TRY IT: All the entries that follow must be written out again exactly.

### DATA PROVIDED ###

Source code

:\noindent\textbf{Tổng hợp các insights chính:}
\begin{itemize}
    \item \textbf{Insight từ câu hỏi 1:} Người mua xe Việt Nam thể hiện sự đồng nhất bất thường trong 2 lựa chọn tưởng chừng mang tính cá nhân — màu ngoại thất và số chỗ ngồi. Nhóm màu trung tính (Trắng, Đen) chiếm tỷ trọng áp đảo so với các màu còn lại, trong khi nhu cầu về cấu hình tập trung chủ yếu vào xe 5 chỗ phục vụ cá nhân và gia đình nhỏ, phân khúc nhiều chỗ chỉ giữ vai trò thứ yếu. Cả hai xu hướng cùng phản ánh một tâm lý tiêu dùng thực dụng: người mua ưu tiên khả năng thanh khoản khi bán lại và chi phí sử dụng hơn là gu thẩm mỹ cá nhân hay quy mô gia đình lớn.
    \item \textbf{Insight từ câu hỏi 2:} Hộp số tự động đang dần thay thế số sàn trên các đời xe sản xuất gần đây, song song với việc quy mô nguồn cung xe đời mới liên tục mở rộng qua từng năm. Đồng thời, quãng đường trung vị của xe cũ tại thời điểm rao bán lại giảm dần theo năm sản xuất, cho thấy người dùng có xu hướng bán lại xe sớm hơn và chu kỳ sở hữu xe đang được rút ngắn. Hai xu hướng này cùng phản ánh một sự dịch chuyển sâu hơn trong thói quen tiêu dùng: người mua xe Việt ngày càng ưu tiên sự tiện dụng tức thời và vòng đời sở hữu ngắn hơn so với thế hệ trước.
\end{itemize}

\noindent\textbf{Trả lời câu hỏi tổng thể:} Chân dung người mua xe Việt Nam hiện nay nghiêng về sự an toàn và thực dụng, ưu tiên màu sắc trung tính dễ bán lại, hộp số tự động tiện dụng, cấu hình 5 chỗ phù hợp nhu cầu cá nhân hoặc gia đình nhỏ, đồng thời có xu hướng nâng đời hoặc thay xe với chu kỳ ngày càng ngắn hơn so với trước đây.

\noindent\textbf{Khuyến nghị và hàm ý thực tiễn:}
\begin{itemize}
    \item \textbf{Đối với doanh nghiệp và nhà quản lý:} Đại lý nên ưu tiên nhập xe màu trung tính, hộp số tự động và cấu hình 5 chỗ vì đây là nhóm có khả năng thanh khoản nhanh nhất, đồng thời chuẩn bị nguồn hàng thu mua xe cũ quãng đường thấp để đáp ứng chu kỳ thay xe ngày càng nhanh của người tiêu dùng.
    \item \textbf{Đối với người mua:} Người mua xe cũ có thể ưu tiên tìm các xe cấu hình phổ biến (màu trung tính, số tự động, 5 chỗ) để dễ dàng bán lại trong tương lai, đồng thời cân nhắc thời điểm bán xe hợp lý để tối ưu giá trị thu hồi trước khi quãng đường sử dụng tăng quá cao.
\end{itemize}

###

EXERCISE SOLUTION:
Source code

:\noindent\textbf{Tổng hợp các insights chính:}
\begin{itemize}
    \item \textbf{Insight từ câu hỏi 1:} Người mua xe Việt Nam thể hiện sự đồng nhất bất thường trong 2 lựa chọn tưởng chừng mang tính cá nhân — màu ngoại thất và số chỗ ngồi. Nhóm màu trung tính (Trắng, Đen) chiếm tỷ trọng áp đảo so với các màu còn lại, trong khi nhu cầu về cấu hình tập trung chủ yếu vào xe 5 chỗ phục vụ cá nhân và gia đình nhỏ, phân khúc nhiều chỗ chỉ giữ vai trò thứ yếu. Cả hai xu hướng cùng phản ánh một tâm lý tiêu dùng thực dụng: người mua ưu tiên khả năng thanh khoản khi bán lại và chi phí sử dụng hơn là gu thẩm mỹ cá nhân hay quy mô gia đình lớn.
    \item \textbf{Insight từ câu hỏi 2:} Hộp số tự động đang dần thay thế số sàn trên các đời xe sản xuất gần đây, song song với việc quy mô nguồn cung xe đời mới liên tục mở rộng qua từng năm. Đồng thời, quãng đường trung vị của xe cũ tại thời điểm rao bán lại giảm dần theo năm sản xuất, cho thấy người dùng có xu hướng bán lại xe sớm hơn và chu kỳ sở hữu xe đang được rút ngắn. Hai xu hướng này cùng phản ánh một sự dịch chuyển sâu hơn trong thói quen tiêu dùng: người mua xe Việt ngày càng ưu tiên sự tiện dụng tức thời và vòng đời sở hữu ngắn hơn so với thế hệ trước.
\end{itemize}

\noindent\textbf{Trả lời câu hỏi tổng thể:} Chân dung người mua xe Việt Nam hiện nay nghiêng về sự an toàn và thực dụng, ưu tiên màu sắc trung tính dễ bán lại, hộp số tự động tiện dụng, cấu hình 5 chỗ phù hợp nhu cầu cá nhân hoặc gia đình nhỏ, đồng thời có xu hướng nâng đời hoặc thay xe với chu kỳ ngày càng ngắn hơn so với trước đây.

\noindent\textbf{Khuyến nghị và hàm ý thực tiễn:}
\begin{itemize}
    \item \textbf{Đối với doanh nghiệp và nhà quản lý:} Đại lý nên ưu tiên nhập xe màu trung tính, hộp số tự động và cấu hình 5 chỗ vì đây là nhóm có khả năng thanh khoản nhanh nhất, đồng thời chuẩn bị nguồn hàng thu mua xe cũ quãng đường thấp để đáp ứng chu kỳ thay xe ngày càng nhanh của người tiêu dùng.
    \item \textbf{Đối với người mua:} Người mua xe cũ có thể ưu tiên tìm các xe cấu hình phổ biến (màu trung tính, số tự động, 5 chỗ) để dễ dàng bán lại trong tương lai, đồng thời cân nhắc thời điểm bán xe hợp lý để tối ưu giá trị thu hồi trước khi quãng đường sử dụng tăng quá cao.
\end{itemize}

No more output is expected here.